Going with the flow: Sexual fluidity, bisexuals, lesbians and “hasbians” in pop culture

 
 

Last year, Details magazine penned an article on “The Lure of Dating an Ex-Lesbian.” An excerpt:

Just look at Tom Cole, a pastoral-care director at International House of Prayer in Kansas City. Without a healthy exploration of his feminine side, he probably wouldn’t have met his wife, Donna-who like Tom identifies as a “former homosexual.” Before the two met years ago at church meetings for born-again Christians, Donna was in a lesbian rugby league. “They didn’t even wear pads or anything,” Cole recalls. “She had a tattoo and she drove a motorcycle.” Since then, Cole notes, Donna has “softened up,” and he’s learned that the right woman can get him “extremely aroused.” But a few aspects of their former selves never changed. “She doesn’t love to cook, that’s for sure,” says Cole. “But I do, so it works out really well.”

AfterEllen.com wasn’t the only site to take issue with this men’s magazine article. Jezebel also commented on the piece:

This anecdote isn’t especially revealing on its own, but it does speak to a performance view of sex that’s all too common in both men’s magazines and lady mags The idea that sex is all about skill, and that what’s important is being better (or at least bigger) than a woman’s previous partners is annoying because it makes female sexual pleasure about male ego.

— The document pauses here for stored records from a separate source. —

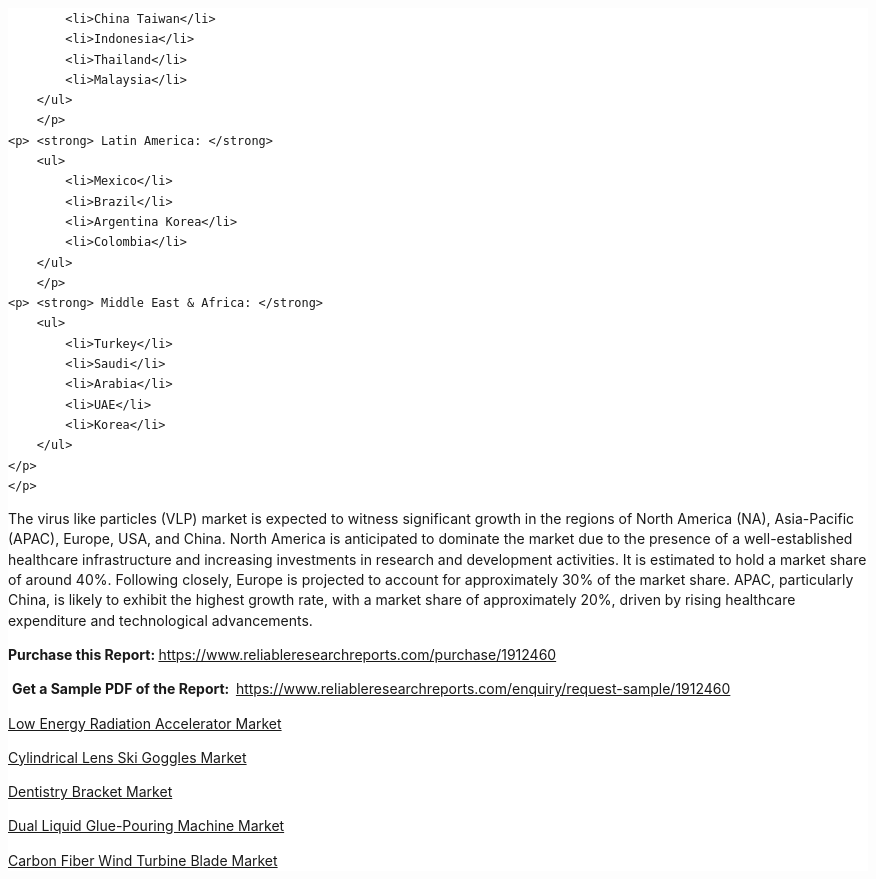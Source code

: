             <li>China Taiwan</li>
            <li>Indonesia</li>
            <li>Thailand</li>
            <li>Malaysia</li>
        </ul>
        </p> 
    <p> <strong> Latin America: </strong>
        <ul>
            <li>Mexico</li>
            <li>Brazil</li>
            <li>Argentina Korea</li>
            <li>Colombia</li>
        </ul>
        </p> 
    <p> <strong> Middle East & Africa: </strong>
        <ul>
            <li>Turkey</li>
            <li>Saudi</li>
            <li>Arabia</li>
            <li>UAE</li>
            <li>Korea</li>
        </ul>
    </p>
    </p>
<p><p>The virus like particles (VLP) market is expected to witness significant growth in the regions of North America (NA), Asia-Pacific (APAC), Europe, USA, and China. North America is anticipated to dominate the market due to the presence of a well-established healthcare infrastructure and increasing investments in research and development activities. It is estimated to hold a market share of around 40%. Following closely, Europe is projected to account for approximately 30% of the market share. APAC, particularly China, is likely to exhibit the highest growth rate, with a market share of approximately 20%, driven by rising healthcare expenditure and technological advancements.</p></p>
<p><strong>Purchase this Report: </strong><a href="https://www.reliableresearchreports.com/purchase/1912460">https://www.reliableresearchreports.com/purchase/1912460</a></p>
<p>&nbsp;<strong>Get a Sample PDF of the Report:&nbsp;&nbsp;</strong><a href="https://www.reliableresearchreports.com/enquiry/request-sample/1912460">https://www.reliableresearchreports.com/enquiry/request-sample/1912460</a></p>
<p><strong></strong></p>
<p><p><a href="https://www.linkedin.com/pulse/low-energy-radiation-accelerator-market-size-reflecting-forecast-bkube?trackingId=ebV8ep80SgyforQJyBeGSA%3D%3D">Low Energy Radiation Accelerator Market</a></p><p><a href="https://www.linkedin.com/pulse/cylindrical-lens-ski-goggles-market-share-amp-new-trends-ttoyc?trackingId=pZwD9x%2BTTqKVKH%2Fil%2B6a2w%3D%3D">Cylindrical Lens Ski Goggles Market</a></p><p><a href="https://www.linkedin.com/pulse/dentistry-bracket-market-size-2024-2031-global-industrial-swpac?trackingId=lqk5EnCmQOaWTBjfD9GYPw%3D%3D">Dentistry Bracket Market</a></p><p><a href="https://www.linkedin.com/pulse/dual-liquid-glue-pouring-machine-market-size-share-amp-eg6dc?trackingId=OtrqPZk9Q2KX7HcN4rszaA%3D%3D">Dual Liquid Glue-Pouring Machine Market</a></p><p><a href="https://www.linkedin.com/pulse/carbon-fiber-wind-turbine-blade-market-size-growing-forecasted-rrete?trackingId=xDRa%2Frm3TP%2BQkInElbPofg%3D%3D">Carbon Fiber Wind Turbine Blade Market</a></p></p>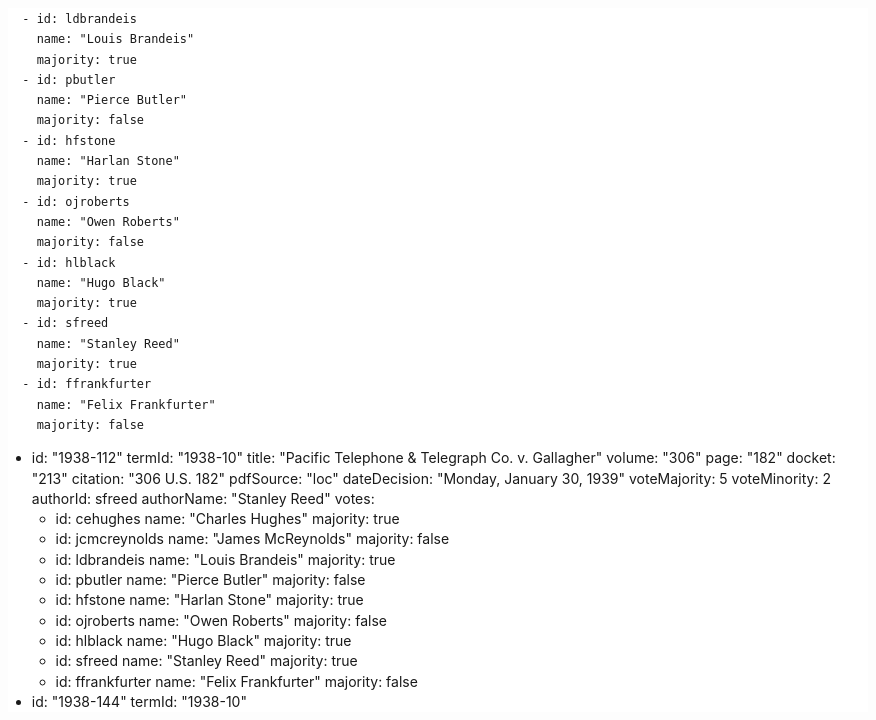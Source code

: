       - id: ldbrandeis
        name: "Louis Brandeis"
        majority: true
      - id: pbutler
        name: "Pierce Butler"
        majority: false
      - id: hfstone
        name: "Harlan Stone"
        majority: true
      - id: ojroberts
        name: "Owen Roberts"
        majority: false
      - id: hlblack
        name: "Hugo Black"
        majority: true
      - id: sfreed
        name: "Stanley Reed"
        majority: true
      - id: ffrankfurter
        name: "Felix Frankfurter"
        majority: false
  - id: "1938-112"
    termId: "1938-10"
    title: "Pacific Telephone &amp; Telegraph Co. v. Gallagher"
    volume: "306"
    page: "182"
    docket: "213"
    citation: "306 U.S. 182"
    pdfSource: "loc"
    dateDecision: "Monday, January 30, 1939"
    voteMajority: 5
    voteMinority: 2
    authorId: sfreed
    authorName: "Stanley Reed"
    votes:
      - id: cehughes
        name: "Charles Hughes"
        majority: true
      - id: jcmcreynolds
        name: "James McReynolds"
        majority: false
      - id: ldbrandeis
        name: "Louis Brandeis"
        majority: true
      - id: pbutler
        name: "Pierce Butler"
        majority: false
      - id: hfstone
        name: "Harlan Stone"
        majority: true
      - id: ojroberts
        name: "Owen Roberts"
        majority: false
      - id: hlblack
        name: "Hugo Black"
        majority: true
      - id: sfreed
        name: "Stanley Reed"
        majority: true
      - id: ffrankfurter
        name: "Felix Frankfurter"
        majority: false
  - id: "1938-144"
    termId: "1938-10"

But it’s also bad for men, who might have less performance anxiety if their magazines emphasized that sex is about two (or more!) people and the way their desires, tastes, kinks, and idiosyncrasies fit together — not whether one person is “good at it.”

When it comes down to the sexual satisfaction issue, of course lesbians are going to be offended. Women leave other women because they long for the male sex organ? Then I would have to agree that this person was never really a lesbian in the first place. If you prefer sex with men over sex with women in general, it is likely you are not a “lesbian.”

The very basic definition for a lesbian, as if we need a reminder, is “A woman whose sexual orientation is to women.” In contrast, bisexual is “Of, relating to, or having a sexual orientation to persons of either sex.”

Now obviously we have created our own much broader definitions for these ideas in our heads and in our lives, but for the sake of being able to understand the discussion on what makes someone sexually fluid vs. bisexual, I think it is much easier to use the basic labels in terms of following the argument.

Bisexuality has received a bad rap because of stereotypes that are often perpetuated by the same media in which we long to see ourselves reflected. In the realm of pop culture, bisexual female characters are more likely to end up with or prefer men (see: 90210, FastLane, Soul Food, Mistresses, Rescue Me, Nip/Tuck, etc.).

And when female characters actually identify as lesbians, many eventually still pursue relationships with men. That tired storyline is perceived as a proverbial slap in the face. In general, the lesbian community doesn’t tend to support women (fictional or otherwise) who identify themselves as lesbians — “a woman whose sexual orientation is to women” — and then don’t follow the very basic definition that comes with it.

Christian and Liz (Julian McMahon and Roma Maffia) on Nip/Tuck

This could be why a growing number of women are not interested in defining themselves as lesbian or bisexual. Committing to a sexuality today is like committing to a favorite color for the rest of your life: What if you love red now but find you prefer green later in life? There are many discoveries one makes about one’s self after having varied life experiences.

I don’t mean to say that sexuality is fleeting — for many, it could be (and is) set in stone. Instead, I’m suggesting that it is very possible for women and men alike to have fluctuating romantic and sexual interests and perhaps, for those individuals, it’s best not to attempt to identify with one of just a few labels we’ve been given to choose from over the last century.

“It’s interesting how many [lesbians] have said to me ‘Oh man, when I was first coming out when I was 20, I would have been skeptical about bisexual women. But as I’ve gotten older in this community, you realize how unpredictable life can be and how fluid sexuality is.’ You see it in the women around you and you see it in yourself and what you find attractive when your 22 changes when you’re 38,” Diamond said. “That’s something the community needs to get a grip in. The more time you spend in the community, you realize how diverse and complicated our community is. We need to embrace that diversity, and embrace everyone in it.”